Description of the task: Where the word "incompatible" appears in a line below, copy the whole line.

Raw data:
»»
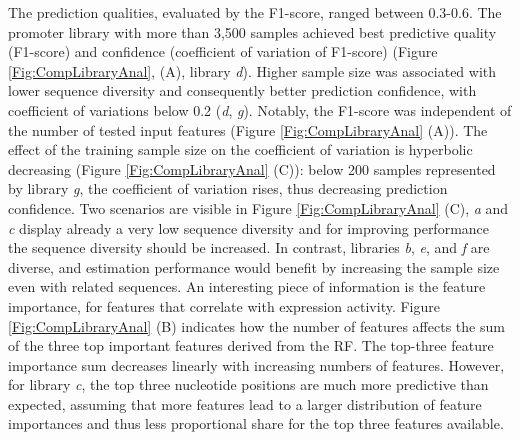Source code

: \documentclass[utf8]{frontiersSCNS} %
\begin{document}
The prediction qualities, evaluated by the F1-score, ranged between 0.3-0.6. The promoter library with more than 3,500 samples achieved best predictive quality (F1-score) and confidence (coefficient of variation of F1-score) (Figure \ref{Fig:CompLibraryAnal}, (A), library \textit{d}). Higher sample size was associated with lower sequence diversity and consequently better prediction confidence, with coefficient of variations below 0.2 (\textit{d}, \textit{g}). Notably, the F1-score was independent of the number of tested input features (Figure \ref{Fig:CompLibraryAnal} (A)). The effect of the training sample size on the coefficient of variation is hyperbolic decreasing (Figure \ref{Fig:CompLibraryAnal} (C)): below 200 samples represented by library \textit{g}, the coefficient of variation rises, thus decreasing prediction confidence. Two scenarios are visible in Figure \ref{Fig:CompLibraryAnal} (C), \textit{a} and \textit{c} display already a very low sequence diversity and for improving performance the sequence diversity should be increased. In contrast, libraries \textit{b}, \textit{e}, and \textit{f} are diverse, and estimation performance would benefit by increasing the sample size even with related sequences. An interesting piece of information is the feature importance, for features that correlate with expression activity. Figure \ref{Fig:CompLibraryAnal} (B) indicates how the number of features affects the sum of the three top important features derived from the RF. The top-three feature importance sum decreases linearly with increasing numbers of features. However, for library \textit{c}, the top three nucleotide positions are much more predictive than expected, assuming that more features lead to a larger distribution of feature importances and thus less proportional share for the top three features available. 
\end{document}

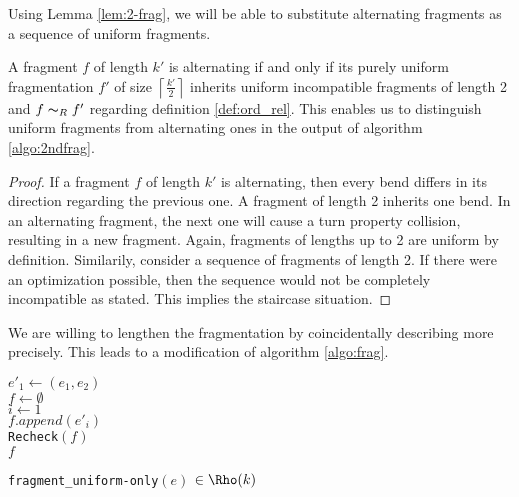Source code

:Using Lemma \ref{lem:2-frag}, we will be able to substitute alternating fragments as a sequence of uniform fragments.
\begin{lemma}
	A fragment $f$ of length $k'$ is alternating if and only if its purely uniform fragmentation $f'$ of size $\left\lceil\frac{k'}{2}\right\rceil$ inherits uniform incompatible fragments of length 2 and $f \thicksim_R f'$ regarding definition \ref{def:ord_rel}. This enables us to distinguish uniform fragments from alternating ones in the output of algorithm \ref{algo:2ndfrag}.\label{lem:alt_2uni}
\end{lemma}
\begin{proof}
	If a fragment $f$ of length $k'$ is alternating, then every bend differs in its direction regarding the previous one. A fragment of length 2 inherits one bend. In an alternating fragment, the next one will cause a turn property collision, resulting in a new fragment. Again, fragments of lengths up to 2 are uniform by definition. Similarily, consider a sequence of fragments of length 2. If there were an optimization possible, then the sequence would not be completely incompatible as stated. This implies the staircase situation.
\end{proof}
We are willing to lengthen the fragmentation by coincidentally describing more precisely. This leads to a modification of algorithm \ref{algo:frag}.\\
\begin{algorithm}[H]
	$e'_1 \gets (e_1,e_2)$\\
	$f \gets \emptyset$\\
	$i \gets 1$\\
	$f.append(e'_i)$\\
	\texttt{Recheck}$(f)$\label{algo:2ndfrag_recheck}\\
	\Return $f$
	\caption{\texttt{fragment\_uniform-only}$(e)$ $\in \Rho(k)$}\label{algo:2ndfrag}
\end{algorithm}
««
Response area:
	A fragment $f$ of length $k'$ is alternating if and only if its purely uniform fragmentation $f'$ of size $\left\lceil\frac{k'}{2}\right\rceil$ inherits uniform incompatible fragments of length 2 and $f \thicksim_R f'$ regarding definition \ref{def:ord_rel}. This enables us to distinguish uniform fragments from alternating ones in the output of algorithm \ref{algo:2ndfrag}.\label{lem:alt_2uni}
	If a fragment $f$ of length $k'$ is alternating, then every bend differs in its direction regarding the previous one. A fragment of length 2 inherits one bend. In an alternating fragment, the next one will cause a turn property collision, resulting in a new fragment. Again, fragments of lengths up to 2 are uniform by definition. Similarily, consider a sequence of fragments of length 2. If there were an optimization possible, then the sequence would not be completely incompatible as stated. This implies the staircase situation.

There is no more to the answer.